Looks like a lot of complicated math to work through, but that’s to be expected. I am interested in how your first link does perspective rectangle detection, but it doesn’t seem to include any mathematical descriptions. There are some vague mentions of finding the vanishing points and the unit vector field pointing in the direction of vanishing lines, but nothing specific.

There’s currently a rectangle processing VI or something like that for LabView programers. I’m hoping that could be ported to Java (and/or C++) soon, since we moved on from LabView a long while back. Is there any word on this?

I was also wondering how other teams accomplished tracking of retro-reflective tape (in circular and rectangular shapes) for Logomotion in Java. From an electronic point of view, a cluster of LEDs around the camera seems necessary. However, programmatically, was it necessary to do Hough Transforms? If so, is there a more concise description of these transforms we can access? Perhaps how to take the transformed image and use it to determine the edges of a rectangle? Thanks as always.

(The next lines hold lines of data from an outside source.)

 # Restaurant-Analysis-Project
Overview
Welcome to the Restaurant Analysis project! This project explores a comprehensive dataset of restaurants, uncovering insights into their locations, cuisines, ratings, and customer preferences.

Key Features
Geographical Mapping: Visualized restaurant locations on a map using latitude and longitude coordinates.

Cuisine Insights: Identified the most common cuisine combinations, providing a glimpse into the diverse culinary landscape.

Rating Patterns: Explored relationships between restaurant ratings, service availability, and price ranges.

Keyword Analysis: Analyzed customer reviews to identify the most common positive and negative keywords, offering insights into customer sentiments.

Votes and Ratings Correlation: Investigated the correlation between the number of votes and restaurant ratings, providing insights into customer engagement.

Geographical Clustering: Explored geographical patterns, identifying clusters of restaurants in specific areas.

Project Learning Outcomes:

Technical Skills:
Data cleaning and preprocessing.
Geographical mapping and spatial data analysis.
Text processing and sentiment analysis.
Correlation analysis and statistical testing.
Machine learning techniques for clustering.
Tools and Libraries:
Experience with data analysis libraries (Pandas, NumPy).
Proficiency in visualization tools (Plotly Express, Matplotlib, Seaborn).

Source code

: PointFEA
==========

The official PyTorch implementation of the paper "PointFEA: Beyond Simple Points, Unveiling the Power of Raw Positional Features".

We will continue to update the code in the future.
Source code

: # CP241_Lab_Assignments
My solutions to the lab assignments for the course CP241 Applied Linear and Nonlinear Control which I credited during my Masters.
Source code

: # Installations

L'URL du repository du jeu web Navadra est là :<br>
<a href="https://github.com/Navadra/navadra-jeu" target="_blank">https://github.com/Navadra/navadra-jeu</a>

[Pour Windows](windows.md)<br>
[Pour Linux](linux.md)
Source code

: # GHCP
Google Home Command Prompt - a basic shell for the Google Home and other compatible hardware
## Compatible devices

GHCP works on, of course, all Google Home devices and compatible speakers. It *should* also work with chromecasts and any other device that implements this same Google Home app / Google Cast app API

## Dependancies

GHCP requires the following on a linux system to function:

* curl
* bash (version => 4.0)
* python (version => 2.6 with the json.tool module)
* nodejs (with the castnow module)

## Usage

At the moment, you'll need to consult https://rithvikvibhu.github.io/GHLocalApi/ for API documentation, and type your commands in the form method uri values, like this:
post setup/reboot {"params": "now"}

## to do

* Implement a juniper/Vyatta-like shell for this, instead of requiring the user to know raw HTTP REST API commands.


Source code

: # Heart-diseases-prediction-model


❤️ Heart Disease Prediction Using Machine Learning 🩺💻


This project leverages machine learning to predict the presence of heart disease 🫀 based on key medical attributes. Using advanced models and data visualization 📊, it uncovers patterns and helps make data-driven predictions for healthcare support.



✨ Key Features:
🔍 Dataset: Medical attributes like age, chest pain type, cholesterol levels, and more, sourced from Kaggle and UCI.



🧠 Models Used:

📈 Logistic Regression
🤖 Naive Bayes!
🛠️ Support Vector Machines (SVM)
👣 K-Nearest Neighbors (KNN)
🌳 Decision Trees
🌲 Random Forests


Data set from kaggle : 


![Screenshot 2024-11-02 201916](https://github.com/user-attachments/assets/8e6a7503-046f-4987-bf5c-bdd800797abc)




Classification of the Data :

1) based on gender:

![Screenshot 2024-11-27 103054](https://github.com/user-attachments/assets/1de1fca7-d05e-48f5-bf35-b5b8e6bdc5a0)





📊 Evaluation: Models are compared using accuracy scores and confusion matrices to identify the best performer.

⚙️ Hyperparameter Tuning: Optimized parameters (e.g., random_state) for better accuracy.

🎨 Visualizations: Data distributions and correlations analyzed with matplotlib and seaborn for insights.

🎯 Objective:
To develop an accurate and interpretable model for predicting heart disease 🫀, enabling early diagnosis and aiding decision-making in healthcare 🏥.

I can’t find the white paper on the NI site yet, but one should be posted soon that covers several approaches. One approach uses simple particle analysis to identify the ones most like hollow rectangles. Another approach is to use the line or rectangle geometric fit routines – which are Hough implementations under the hood.

The paper actually uses NI Vision Assistant for most of the exploration, but does refer to the LV example when it comes to scoring and position/distance calculation. The LV example will also run directly on your computer, so your cRIO can run whatever, and the laptop can pull images directly from the camera that is on the switch.

Greg McKaskle

I posted a copy of Greg’s the Whitepaper here:

http://firstforge.wpi.edu/sf/docman/do/listDocuments/projects.wpilib/docman.root

This has a lot of good information about finding and tracking the 2012 vision targets.

Brad

Thank you Brad, this is perfect. Just three questions/comments for anyone:

  1. On the PDF under the “Measurements” section concerning distance (page 9), it says that the blue rectangle width is 11.4 ft but half the blue rectangle width is 6.7 ft. I don’t know who wrote this, but that seems like a typo.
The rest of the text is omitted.